Background
Preeclampsia is a multisystem disorder and the leading cause of severe morbidity and death in pregnancy. Liver involvement in preeclampsia ranges from elevated liver enzyme levels to hepatic infarction or rupture. Endothelial dysfunction leads to changes in blood flow and congestion and may be involved in the pathophysiology of preeclampsia. Changes in splanchnic blood flow and portal congestion can lead to altered liver stiffness. Transient elastography is a noninvasive, ultrasound-based technique that measures organ stiffness and steatosis and is therefore widely used in clinical hepatology. Previous studies reported elevated liver stiffness and liver steatosis, as measured by transient elastography, in women with preeclampsia.
Objective
This study followed changes in liver stiffness and steatosis, as measured by transient elastography, from the antepartum period to 1-week postpartum among women with preeclampsia compared with healthy controls and evaluated the association between preeclampsia severity and transient elastography results.
Study Design
This prospective cohort study was conducted from 2017 through 2021. The study group comprised women with preeclampsia, and the control group comprised healthy pregnant women hospitalized for other reasons. All the participants underwent transient elastography either on diagnosis of preeclampsia (study group) or on hospital admission (control group) and again in the postpartum period. Liver stiffness measurements are expressed in kilopascals (kPa) in the range of 2.5 to 75 kPa, and liver steatosis is expressed by controlled attenuation parameter in the range of 100 to 400 dB/m.
Results
The study group comprised 36 women and the control group 37. Liver stiffness scores were significantly elevated in the study when compared with the control group, both in the antepartum period ( P <.001) and the postpartum period ( P =.025). Liver stiffness scores decreased significantly after delivery in the study and control groups ( P <.001 and P =.002, respectively). Liver steatosis scores were higher in the study group than in the control group both in the antepartum and postpartum periods ( P <.001 and P <.02, respectively). In the multivariable analysis, the diagnosis of preeclampsia correlated with higher antepartum liver stiffness scores ( P =.005). For the study group, postpartum liver stiffness and liver steatosis scores were increased among those with vs those without severe features of preeclampsia ( P =.03 and P =.04, respectively)
Conclusion
Reductions in liver stiffness and steatosis from the antepartum to the postpartum period were documented in both the preeclampsia and control groups. However, both these measures were higher in the preeclampsia group and correlated with preeclampsia severity. Larger studies may be able to determine whether transient elastography can predict the severity of preeclampsia or other related metabolic conditions that correlate with chronic hypertension.

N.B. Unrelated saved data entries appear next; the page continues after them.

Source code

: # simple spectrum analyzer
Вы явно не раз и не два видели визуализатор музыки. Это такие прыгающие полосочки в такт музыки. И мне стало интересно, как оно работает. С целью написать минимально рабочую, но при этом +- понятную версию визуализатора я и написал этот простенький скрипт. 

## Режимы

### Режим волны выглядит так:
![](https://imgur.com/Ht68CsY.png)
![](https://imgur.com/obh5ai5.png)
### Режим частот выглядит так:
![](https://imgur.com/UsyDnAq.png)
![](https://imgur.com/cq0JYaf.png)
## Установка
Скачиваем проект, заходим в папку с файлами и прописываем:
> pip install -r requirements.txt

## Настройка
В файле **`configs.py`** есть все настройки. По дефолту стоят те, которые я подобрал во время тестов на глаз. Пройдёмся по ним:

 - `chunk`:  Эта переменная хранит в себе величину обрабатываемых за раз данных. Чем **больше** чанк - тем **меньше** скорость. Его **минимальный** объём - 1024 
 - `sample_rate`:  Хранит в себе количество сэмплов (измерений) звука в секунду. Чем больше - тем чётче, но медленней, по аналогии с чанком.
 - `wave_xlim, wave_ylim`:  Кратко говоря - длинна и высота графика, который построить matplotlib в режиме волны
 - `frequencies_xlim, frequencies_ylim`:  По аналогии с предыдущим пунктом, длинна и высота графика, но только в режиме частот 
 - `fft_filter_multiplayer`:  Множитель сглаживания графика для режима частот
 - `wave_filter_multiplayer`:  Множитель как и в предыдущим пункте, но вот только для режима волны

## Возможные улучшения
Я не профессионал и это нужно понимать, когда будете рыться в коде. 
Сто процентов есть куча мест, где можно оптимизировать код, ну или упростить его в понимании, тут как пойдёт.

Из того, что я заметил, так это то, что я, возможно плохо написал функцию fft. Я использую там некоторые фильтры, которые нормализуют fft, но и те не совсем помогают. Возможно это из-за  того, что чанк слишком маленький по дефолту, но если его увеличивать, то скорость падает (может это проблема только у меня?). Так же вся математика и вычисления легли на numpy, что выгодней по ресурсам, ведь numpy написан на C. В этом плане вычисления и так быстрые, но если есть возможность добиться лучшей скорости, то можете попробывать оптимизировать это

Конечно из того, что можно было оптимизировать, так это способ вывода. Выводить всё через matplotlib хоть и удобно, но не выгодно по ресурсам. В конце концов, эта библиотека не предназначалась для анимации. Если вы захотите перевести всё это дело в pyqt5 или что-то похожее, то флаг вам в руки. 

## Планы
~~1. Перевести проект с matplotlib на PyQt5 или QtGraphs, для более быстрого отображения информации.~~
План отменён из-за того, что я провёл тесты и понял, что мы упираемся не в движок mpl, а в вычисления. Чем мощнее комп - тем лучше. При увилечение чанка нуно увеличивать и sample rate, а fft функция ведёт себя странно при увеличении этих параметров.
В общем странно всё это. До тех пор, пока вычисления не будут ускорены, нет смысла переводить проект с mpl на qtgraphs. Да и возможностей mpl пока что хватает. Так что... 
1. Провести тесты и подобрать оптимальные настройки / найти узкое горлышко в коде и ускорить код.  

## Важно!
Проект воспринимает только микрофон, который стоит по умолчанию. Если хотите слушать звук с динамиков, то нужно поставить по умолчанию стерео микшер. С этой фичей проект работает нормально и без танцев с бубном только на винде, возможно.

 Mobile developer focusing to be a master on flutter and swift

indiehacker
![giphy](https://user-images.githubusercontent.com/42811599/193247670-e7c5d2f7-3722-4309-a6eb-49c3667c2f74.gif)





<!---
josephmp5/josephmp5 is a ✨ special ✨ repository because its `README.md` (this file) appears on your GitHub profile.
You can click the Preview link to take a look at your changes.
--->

Why was this study conducted?
Preeclampsia (PE) is a multisystem disorder that involves hemodynamic changes with increased blood pressure and parenchymal congestion. Parenchymal congestion will increase tissue stiffness as measured by elastography. Transient elastography is a well-established, noninvasive, ultrasound-based technique to measure liver stiffness. This study aimed to compare differences in the liver stiffness measurements antepartum and postpartum for women with PE and women without PE. This study also aimed to understand the pathophysiology of liver involvement in PE and to assess whether a measurement of liver stiffness might serve as a surrogate marker for the syndrome.
Key findings
Liver stiffness and steatosis, as measured by transient elastography, were markedly elevated in women with PE when compared with a control group, both in the antepartum and postpartum periods. Postpartum liver stiffness and liver steatosis scores were increased among those with vs those without severe features of PE.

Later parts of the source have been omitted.